◆ Information provided
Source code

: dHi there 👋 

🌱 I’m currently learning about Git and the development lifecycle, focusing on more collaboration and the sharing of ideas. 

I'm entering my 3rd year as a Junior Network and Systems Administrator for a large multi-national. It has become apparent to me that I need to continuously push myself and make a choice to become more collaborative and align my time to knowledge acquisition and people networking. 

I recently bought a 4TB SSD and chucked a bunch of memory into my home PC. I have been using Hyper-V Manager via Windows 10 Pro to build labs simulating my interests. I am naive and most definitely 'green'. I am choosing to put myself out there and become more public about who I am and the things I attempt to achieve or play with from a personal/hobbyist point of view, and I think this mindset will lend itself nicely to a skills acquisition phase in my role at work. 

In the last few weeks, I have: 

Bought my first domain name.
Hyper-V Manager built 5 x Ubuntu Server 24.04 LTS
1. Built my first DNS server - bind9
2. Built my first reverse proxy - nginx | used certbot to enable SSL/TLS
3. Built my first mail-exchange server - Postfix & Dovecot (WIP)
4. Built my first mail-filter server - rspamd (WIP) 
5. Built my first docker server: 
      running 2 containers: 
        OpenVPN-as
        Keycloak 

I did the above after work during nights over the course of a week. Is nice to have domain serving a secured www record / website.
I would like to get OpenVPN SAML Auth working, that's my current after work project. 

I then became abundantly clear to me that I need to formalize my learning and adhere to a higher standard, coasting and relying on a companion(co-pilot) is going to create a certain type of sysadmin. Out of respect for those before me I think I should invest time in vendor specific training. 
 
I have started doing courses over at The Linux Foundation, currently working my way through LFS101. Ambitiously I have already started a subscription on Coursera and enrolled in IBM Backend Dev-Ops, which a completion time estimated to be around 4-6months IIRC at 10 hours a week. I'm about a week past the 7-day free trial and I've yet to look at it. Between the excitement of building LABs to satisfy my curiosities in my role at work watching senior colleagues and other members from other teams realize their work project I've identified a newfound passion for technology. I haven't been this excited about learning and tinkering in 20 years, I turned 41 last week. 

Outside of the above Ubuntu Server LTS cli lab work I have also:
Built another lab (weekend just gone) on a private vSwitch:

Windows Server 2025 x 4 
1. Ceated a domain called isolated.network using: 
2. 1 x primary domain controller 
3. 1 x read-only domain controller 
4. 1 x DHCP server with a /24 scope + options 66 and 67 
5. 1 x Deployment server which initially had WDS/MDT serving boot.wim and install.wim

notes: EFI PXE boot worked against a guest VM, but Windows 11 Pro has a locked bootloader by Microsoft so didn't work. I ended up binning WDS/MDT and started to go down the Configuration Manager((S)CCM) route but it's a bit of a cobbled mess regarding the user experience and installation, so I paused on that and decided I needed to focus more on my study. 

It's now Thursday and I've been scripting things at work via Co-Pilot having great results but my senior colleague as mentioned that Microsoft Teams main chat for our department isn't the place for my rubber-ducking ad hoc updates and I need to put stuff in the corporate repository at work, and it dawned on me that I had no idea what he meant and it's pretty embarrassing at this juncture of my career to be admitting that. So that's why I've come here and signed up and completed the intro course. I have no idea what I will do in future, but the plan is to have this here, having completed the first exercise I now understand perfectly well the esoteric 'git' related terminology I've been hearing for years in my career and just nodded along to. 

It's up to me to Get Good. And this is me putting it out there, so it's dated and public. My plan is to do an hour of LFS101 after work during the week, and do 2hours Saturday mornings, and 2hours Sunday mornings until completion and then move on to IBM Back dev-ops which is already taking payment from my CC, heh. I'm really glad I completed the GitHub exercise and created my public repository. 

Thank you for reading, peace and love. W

* * *

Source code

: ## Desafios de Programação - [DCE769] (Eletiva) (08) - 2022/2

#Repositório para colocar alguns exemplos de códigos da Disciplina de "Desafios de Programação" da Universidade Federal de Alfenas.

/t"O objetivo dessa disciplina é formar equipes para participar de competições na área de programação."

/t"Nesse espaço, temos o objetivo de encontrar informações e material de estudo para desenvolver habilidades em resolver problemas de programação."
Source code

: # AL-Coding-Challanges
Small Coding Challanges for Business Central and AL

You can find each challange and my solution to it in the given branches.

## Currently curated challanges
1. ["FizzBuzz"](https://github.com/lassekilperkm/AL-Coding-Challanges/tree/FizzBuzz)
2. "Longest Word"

◆ What the task asks
The reply should hold only the lines of the listing above starting at the line containing "sharing of ideas." and ending at the line containing "I'm entering my", exactly as written.

◆ Your response
🌱 I’m currently learning about Git and the development lifecycle, focusing on more collaboration and the sharing of ideas. 

I'm entering my 3rd year as a Junior Network and Systems Administrator for a large multi-national. It has become apparent to me that I need to continuously push myself and make a choice to become more collaborative and align my time to knowledge acquisition and people networking. 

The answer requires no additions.